**** Material for the task

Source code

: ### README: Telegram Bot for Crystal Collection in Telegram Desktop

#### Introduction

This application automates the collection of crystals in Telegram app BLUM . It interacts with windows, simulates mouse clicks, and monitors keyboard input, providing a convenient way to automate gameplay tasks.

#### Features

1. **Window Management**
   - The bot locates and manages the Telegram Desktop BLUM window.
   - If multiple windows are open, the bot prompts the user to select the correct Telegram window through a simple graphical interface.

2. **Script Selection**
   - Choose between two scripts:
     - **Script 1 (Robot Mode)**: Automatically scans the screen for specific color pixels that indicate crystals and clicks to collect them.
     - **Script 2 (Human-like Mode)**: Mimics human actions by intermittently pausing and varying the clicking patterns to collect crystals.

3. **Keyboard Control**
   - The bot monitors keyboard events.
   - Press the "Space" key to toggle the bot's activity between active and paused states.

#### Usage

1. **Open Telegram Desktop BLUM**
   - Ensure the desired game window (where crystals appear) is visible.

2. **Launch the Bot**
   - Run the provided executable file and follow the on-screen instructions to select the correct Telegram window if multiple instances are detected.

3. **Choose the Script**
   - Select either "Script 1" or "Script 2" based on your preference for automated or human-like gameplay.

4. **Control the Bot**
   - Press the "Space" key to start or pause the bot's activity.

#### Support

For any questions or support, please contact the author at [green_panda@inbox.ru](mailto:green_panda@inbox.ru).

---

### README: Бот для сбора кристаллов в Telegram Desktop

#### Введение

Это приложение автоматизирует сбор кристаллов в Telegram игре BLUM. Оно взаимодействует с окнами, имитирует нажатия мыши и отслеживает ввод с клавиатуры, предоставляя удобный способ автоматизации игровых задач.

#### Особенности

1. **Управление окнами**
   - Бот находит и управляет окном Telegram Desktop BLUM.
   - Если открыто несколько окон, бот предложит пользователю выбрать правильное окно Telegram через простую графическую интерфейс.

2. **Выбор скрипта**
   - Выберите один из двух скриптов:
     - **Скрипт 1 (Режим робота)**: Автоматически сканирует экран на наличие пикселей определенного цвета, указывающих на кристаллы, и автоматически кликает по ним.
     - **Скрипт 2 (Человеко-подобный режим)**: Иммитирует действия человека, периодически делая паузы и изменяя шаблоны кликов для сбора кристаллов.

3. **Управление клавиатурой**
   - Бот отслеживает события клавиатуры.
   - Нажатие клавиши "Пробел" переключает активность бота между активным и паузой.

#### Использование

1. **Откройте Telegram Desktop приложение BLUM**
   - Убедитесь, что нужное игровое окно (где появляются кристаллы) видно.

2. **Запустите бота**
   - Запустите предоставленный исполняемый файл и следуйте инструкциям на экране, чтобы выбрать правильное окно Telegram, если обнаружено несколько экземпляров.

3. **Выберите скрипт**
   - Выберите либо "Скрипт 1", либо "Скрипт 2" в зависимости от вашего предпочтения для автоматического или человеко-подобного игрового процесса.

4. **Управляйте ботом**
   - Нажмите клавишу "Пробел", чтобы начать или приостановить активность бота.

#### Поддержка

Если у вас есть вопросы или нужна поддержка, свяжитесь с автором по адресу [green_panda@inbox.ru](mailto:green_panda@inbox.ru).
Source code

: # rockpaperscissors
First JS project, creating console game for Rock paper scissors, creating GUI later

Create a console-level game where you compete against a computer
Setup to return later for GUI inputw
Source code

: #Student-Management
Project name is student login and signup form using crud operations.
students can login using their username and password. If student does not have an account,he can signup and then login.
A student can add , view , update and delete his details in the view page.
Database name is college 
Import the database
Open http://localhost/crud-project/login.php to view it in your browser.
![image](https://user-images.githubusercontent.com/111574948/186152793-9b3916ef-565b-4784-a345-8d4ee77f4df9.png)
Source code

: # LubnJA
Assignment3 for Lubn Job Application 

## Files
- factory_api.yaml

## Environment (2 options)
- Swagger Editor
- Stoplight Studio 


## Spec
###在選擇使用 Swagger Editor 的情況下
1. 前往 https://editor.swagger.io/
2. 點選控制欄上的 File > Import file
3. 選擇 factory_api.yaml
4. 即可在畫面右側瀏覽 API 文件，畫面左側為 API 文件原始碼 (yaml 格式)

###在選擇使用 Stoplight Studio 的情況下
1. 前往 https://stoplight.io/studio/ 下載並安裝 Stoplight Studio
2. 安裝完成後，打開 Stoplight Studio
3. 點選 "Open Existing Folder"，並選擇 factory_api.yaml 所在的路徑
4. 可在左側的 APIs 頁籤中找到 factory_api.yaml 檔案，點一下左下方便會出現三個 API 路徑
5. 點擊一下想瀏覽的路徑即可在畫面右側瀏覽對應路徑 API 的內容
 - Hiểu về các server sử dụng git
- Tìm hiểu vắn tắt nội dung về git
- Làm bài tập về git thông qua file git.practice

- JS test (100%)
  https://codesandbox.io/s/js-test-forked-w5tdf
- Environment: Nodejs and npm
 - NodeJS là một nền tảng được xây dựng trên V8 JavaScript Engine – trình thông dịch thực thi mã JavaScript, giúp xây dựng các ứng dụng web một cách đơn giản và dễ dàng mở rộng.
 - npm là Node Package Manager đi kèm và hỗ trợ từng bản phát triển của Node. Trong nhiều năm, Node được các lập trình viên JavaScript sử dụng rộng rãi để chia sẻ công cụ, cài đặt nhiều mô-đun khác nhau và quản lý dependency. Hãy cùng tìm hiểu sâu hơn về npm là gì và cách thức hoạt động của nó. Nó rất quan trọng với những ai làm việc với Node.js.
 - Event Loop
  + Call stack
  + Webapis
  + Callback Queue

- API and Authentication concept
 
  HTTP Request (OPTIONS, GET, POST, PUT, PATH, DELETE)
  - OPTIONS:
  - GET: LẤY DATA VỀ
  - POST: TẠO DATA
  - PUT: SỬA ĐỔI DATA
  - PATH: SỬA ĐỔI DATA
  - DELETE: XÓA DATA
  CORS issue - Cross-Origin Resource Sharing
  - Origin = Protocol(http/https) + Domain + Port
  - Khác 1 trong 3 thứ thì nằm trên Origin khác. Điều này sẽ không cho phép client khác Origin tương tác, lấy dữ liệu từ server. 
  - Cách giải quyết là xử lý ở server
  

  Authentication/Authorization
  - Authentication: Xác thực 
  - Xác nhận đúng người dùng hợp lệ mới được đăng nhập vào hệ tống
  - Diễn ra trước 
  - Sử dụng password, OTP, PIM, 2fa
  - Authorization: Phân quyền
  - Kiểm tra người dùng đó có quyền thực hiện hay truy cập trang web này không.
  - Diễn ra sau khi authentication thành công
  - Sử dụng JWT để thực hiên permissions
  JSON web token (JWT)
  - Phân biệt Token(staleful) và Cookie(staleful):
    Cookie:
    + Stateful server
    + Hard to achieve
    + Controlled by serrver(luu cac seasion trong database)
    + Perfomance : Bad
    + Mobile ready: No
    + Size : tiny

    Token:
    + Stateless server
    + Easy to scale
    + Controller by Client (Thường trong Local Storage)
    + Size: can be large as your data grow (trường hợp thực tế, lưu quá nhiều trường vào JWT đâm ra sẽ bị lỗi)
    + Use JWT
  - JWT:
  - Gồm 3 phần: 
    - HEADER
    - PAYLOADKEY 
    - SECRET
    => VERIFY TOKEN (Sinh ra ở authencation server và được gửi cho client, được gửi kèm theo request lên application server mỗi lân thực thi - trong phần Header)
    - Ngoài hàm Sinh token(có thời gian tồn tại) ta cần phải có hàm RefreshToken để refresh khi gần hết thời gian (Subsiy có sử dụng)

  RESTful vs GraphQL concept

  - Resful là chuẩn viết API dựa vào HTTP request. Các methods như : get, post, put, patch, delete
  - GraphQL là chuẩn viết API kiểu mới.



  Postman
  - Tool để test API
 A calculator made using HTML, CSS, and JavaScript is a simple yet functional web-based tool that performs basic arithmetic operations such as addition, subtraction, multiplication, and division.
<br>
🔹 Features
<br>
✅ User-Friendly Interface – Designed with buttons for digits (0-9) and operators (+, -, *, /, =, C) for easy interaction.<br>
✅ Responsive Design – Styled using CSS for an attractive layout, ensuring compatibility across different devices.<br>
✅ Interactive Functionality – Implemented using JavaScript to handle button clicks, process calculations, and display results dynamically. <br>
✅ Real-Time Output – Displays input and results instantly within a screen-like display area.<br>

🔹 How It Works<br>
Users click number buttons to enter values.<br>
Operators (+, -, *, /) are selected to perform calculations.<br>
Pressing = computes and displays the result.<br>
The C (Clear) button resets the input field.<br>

********
**** Material for the task

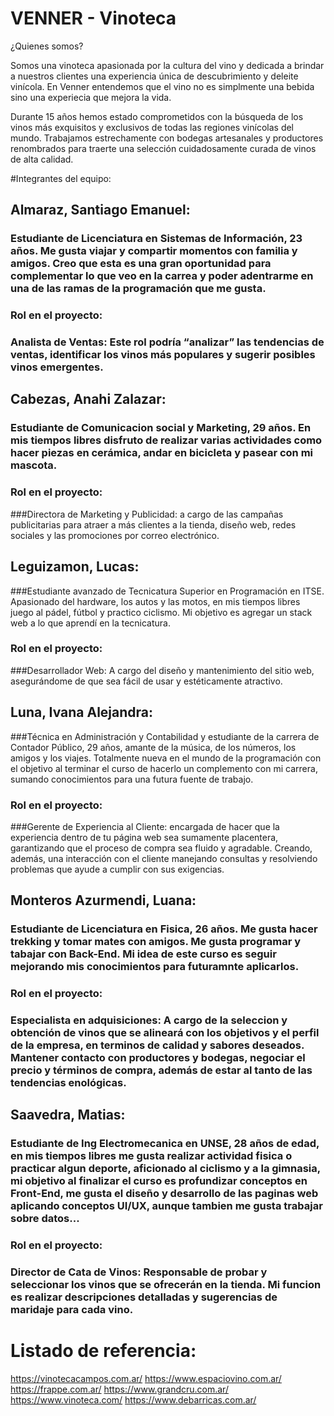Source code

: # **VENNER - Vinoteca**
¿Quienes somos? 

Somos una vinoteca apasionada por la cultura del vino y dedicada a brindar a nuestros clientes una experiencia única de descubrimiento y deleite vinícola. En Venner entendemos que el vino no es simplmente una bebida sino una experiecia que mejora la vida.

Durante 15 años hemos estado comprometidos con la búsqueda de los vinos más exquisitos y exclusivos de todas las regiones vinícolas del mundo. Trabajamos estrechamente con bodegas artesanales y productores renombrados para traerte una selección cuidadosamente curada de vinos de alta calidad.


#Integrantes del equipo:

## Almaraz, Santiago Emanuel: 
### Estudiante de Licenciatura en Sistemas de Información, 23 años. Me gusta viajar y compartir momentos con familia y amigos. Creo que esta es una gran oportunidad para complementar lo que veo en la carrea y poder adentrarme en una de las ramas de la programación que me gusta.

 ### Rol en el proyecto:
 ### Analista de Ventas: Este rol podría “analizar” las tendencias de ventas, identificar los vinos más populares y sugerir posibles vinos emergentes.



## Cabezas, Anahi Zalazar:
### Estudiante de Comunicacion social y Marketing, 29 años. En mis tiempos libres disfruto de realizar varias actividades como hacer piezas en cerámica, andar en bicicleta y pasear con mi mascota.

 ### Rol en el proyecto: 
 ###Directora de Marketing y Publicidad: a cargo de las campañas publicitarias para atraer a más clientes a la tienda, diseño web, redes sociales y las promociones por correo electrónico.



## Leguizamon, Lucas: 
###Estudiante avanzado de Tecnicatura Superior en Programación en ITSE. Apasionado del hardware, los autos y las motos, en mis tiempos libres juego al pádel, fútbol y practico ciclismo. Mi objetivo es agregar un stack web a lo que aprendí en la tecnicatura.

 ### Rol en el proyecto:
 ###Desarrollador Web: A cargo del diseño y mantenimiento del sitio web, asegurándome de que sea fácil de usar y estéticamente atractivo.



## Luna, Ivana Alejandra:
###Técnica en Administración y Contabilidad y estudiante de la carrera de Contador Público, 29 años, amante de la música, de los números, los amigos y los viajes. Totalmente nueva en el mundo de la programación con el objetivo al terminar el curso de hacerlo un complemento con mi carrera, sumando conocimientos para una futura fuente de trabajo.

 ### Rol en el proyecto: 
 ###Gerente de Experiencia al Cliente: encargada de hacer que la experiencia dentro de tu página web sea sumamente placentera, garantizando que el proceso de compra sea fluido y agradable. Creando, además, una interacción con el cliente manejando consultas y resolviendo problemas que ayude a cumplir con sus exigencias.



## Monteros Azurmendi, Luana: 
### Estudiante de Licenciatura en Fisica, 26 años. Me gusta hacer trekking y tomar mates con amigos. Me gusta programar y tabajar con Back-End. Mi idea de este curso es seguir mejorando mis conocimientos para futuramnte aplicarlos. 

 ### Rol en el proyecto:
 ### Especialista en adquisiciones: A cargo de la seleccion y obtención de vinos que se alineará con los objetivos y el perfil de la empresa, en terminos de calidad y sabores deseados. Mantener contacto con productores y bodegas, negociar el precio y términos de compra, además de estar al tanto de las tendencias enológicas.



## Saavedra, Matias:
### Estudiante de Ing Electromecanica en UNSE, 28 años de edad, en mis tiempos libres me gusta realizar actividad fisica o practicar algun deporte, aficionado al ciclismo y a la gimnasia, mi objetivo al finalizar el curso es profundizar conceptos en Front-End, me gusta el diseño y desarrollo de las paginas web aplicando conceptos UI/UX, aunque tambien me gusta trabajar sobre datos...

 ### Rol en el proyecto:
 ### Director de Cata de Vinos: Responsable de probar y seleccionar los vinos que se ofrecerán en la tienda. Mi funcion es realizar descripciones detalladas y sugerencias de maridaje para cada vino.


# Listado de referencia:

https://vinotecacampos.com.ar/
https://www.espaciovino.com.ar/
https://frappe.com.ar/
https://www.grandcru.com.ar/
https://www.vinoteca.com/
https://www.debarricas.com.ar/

********
**** Material for the task

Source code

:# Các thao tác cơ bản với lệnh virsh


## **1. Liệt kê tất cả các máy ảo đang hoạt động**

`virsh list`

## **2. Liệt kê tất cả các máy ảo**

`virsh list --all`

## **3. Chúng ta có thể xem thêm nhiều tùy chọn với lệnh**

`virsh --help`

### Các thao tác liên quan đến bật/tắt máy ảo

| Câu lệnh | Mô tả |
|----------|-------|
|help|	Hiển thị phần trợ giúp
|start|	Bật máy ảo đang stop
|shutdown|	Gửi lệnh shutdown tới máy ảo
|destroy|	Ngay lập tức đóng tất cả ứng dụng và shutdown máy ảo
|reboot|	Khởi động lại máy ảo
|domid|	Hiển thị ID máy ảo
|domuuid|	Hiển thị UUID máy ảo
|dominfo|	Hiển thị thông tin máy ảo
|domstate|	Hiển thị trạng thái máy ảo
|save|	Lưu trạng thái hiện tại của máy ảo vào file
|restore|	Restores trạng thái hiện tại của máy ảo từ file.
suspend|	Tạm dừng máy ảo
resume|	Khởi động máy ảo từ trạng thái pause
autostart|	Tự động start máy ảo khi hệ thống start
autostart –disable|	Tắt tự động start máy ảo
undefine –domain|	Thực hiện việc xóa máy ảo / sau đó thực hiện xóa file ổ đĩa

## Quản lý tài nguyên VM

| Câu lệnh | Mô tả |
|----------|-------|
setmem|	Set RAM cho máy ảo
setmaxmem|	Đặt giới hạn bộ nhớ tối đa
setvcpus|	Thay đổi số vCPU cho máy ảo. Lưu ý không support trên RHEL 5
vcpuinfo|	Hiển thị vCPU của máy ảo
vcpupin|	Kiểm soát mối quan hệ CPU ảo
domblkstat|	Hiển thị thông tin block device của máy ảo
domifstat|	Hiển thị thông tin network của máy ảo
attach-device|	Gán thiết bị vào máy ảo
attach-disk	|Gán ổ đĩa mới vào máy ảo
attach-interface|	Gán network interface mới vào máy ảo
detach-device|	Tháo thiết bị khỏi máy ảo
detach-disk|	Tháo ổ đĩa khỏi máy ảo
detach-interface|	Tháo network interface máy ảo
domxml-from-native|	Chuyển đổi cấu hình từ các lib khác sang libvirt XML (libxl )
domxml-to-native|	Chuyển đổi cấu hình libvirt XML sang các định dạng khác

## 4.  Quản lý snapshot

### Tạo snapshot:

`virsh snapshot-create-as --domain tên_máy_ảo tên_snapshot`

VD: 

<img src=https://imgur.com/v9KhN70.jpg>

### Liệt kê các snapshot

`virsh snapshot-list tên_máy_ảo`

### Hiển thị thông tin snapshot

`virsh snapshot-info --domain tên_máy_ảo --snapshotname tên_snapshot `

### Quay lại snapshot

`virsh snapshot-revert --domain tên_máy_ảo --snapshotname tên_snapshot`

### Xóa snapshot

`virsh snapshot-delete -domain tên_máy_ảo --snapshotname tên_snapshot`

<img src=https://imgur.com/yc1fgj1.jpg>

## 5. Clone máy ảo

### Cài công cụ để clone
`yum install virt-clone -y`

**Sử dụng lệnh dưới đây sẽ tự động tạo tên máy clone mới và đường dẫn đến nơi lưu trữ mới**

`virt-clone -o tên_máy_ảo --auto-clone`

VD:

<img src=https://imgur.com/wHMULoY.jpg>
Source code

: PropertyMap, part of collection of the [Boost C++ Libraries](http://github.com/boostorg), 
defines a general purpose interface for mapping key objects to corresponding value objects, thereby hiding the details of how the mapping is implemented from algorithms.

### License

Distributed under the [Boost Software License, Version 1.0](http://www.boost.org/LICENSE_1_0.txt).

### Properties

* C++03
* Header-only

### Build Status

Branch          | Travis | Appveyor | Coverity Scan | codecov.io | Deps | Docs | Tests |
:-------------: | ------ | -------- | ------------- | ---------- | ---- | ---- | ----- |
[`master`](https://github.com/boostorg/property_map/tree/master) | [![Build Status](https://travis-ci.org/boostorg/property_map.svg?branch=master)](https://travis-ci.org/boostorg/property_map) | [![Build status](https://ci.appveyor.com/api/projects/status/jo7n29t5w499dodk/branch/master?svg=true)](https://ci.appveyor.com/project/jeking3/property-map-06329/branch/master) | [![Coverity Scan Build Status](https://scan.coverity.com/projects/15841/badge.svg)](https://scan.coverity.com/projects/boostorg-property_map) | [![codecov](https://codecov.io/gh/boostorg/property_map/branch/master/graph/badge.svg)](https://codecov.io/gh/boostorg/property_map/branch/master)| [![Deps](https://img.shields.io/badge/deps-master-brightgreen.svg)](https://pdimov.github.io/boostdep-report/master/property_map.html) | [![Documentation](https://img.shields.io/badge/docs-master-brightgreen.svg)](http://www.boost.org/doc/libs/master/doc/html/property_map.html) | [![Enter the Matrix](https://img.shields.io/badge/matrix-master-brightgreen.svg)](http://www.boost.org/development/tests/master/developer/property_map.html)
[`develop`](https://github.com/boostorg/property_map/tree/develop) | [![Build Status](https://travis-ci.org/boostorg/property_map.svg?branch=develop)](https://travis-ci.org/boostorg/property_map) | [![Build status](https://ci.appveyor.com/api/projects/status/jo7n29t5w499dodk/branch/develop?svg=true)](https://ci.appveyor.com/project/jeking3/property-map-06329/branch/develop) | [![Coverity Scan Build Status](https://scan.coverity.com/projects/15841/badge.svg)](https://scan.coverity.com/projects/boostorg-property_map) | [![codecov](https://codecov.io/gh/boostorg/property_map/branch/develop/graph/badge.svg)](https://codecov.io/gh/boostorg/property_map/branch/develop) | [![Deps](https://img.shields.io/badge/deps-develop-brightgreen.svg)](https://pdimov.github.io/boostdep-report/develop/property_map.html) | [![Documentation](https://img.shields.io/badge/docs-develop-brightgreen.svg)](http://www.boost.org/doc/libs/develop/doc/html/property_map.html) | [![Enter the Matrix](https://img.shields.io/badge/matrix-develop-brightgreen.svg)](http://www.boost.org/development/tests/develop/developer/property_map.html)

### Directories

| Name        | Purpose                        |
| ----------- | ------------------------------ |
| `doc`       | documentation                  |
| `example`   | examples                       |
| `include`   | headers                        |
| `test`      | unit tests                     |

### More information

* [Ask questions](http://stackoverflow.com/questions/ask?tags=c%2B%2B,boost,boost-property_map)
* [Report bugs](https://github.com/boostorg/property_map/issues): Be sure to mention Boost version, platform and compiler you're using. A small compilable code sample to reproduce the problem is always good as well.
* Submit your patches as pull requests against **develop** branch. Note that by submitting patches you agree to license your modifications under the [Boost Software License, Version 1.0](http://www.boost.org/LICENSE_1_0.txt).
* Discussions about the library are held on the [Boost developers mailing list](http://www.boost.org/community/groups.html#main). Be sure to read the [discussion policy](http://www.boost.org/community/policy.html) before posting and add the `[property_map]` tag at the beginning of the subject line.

********

▸ **Problem statement**: Wherever the word "khỏi" appears in the listing, copy the line that holds it.

▸ **Solution**:
detach-device|	Tháo thiết bị khỏi máy ảo
detach-disk|	Tháo ổ đĩa khỏi máy ảo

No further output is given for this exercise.